Artist Faith Ringgold Discusses Tar Beach on Craft in America
May 9, 2012
Artist Faith Ringgold, whose seminal story quilt, Tar Beach, has been in the Guggenheim Museum’s collection since 1988, is the subject of the season-four premiere of Craft in America’s THREADS episode, first airing on PBS on Friday, May 11, at 9:00pm (check local listings for times and additional dates).
Craft in America is a Peabody Award-winning series dedicated to exploring the rich fabric of the United States’ craft history and contemporary currents in craft art. Season four’s premiere episode of THREADS features Ringgold, as well as craft artists Randall Darwall, Consuelo Jimenez Underwood, and Terese Agnew. The episode focuses on how these four artists use fabric fibers in quilts, collages, and textiles to tell their stories.
Craft in America interviewed Ringgold at the Guggenheim Museum in New York as she reflected on Tar Beach and its expression of her all-encompassing credo, Anyone can fly. In painted panels, sewn fabric, and text, the work depicts the fantasies of an eight-year old heroine, Cassie Louise Lightfoot, who flies through the sky on a summer night in Harlem. Ringgold later adapted the quilt’s story into an eponymous children’s book, which in 1992 was named a Caldecott Honor Book and won the Coretta Scott King Award for illustration.

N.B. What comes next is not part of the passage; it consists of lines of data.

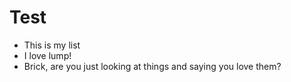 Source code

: # Test

* This is my list
* I love lump!
* Brick, are you just looking at things and saying you love them?
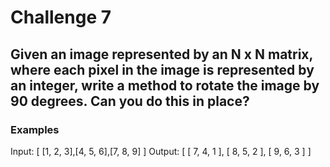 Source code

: # Challenge 7

## Given an image represented by an N x N matrix, where each pixel in the image is represented by an integer, write a method to rotate the image by 90 degrees. Can you do this in place?

### Examples

Input: [ [1, 2, 3],[4, 5, 6],[7, 8, 9] ]
Output: [ [ 7, 4, 1 ], [ 8, 5, 2 ], [ 9, 6, 3 ] ]
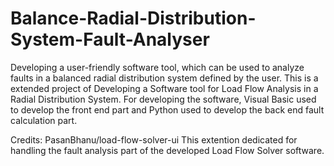 # Balance-Radial-Distribution-System-Fault-Analyser

Developing a user-friendly software tool, which can be used to analyze faults in a balanced radial distribution system defined by the user. This is a extended project of Developing a Software tool for Load Flow Analysis in a Radial Distribution System. For developing the software, Visual Basic used to develop the front end part and Python used to develop the back end fault calculation part.

Credits: PasanBhanu/load-flow-solver-ui
This extention dedicated for handling the fault analysis part of the developed Load Flow Solver software.
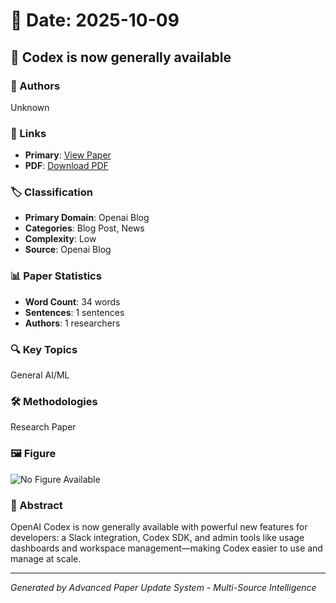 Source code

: # 📅 Date: 2025-10-09

## 📄 Codex is now generally available

### 👥 Authors
Unknown

### 🔗 Links
- **Primary**: [View Paper](https://openai.com/index/codex-now-generally-available)
- **PDF**: [Download PDF](https://arxiv.org/pdf/.pdf) 



### 🏷️ Classification
- **Primary Domain**: Openai Blog
- **Categories**: Blog Post, News
- **Complexity**: Low
- **Source**: Openai Blog

### 📊 Paper Statistics
- **Word Count**: 34 words
- **Sentences**: 1 sentences
- **Authors**: 1 researchers

### 🔍 Key Topics
General AI/ML

### 🛠️ Methodologies
Research Paper

### 🖼️ Figure
![No Figure Available](https://img.shields.io/badge/Figure-Not_Available-lightgrey?style=for-the-badge)

### 📝 Abstract
OpenAI Codex is now generally available with powerful new features for developers: a Slack integration, Codex SDK, and admin tools like usage dashboards and workspace management—making Codex easier to use and manage at scale.

---
*Generated by Advanced Paper Update System - Multi-Source Intelligence*
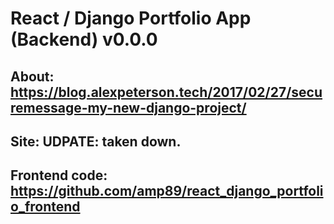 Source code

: # React / Django Portfolio App (Backend) v0.0.0
## About: https://blog.alexpeterson.tech/2017/02/27/securemessage-my-new-django-project/
## Site: UDPATE: taken down.
## Frontend code: https://github.com/amp89/react_django_portfolio_frontend
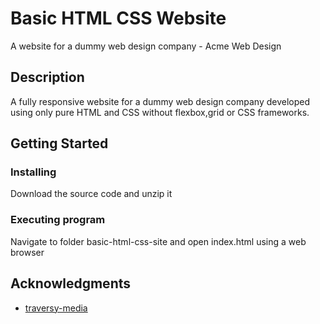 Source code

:# Basic HTML CSS Website

A website for a dummy web design company - Acme Web Design

## Description

A fully responsive website for a dummy web design company developed using only pure HTML and CSS without flexbox,grid or CSS frameworks.

## Getting Started

### Installing

Download the source code and unzip it 

### Executing program

Navigate to folder basic-html-css-site and open index.html using a web browser

## Acknowledgments

* [traversy-media](https://www.youtube.com/watch?v=Wm6CUkswsNw&list=PLillGF-RfqbZTASqIqdvm1R5mLrQq79CU&index=3&t=3072s)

In THREADS, Ringgold remembers the real-life inspiration for the quilt and ties the masterwork to her interest in narration, as well as to her long devotion to civil rights – in the 1970s, Ringgold played a key role in demonstrating against museums for their failure to recognize the achievements of black and female artists. Ringgold also talks about her recent projects, including creating a quilt of President Barack Obama and teaching children the power and potential of craft art.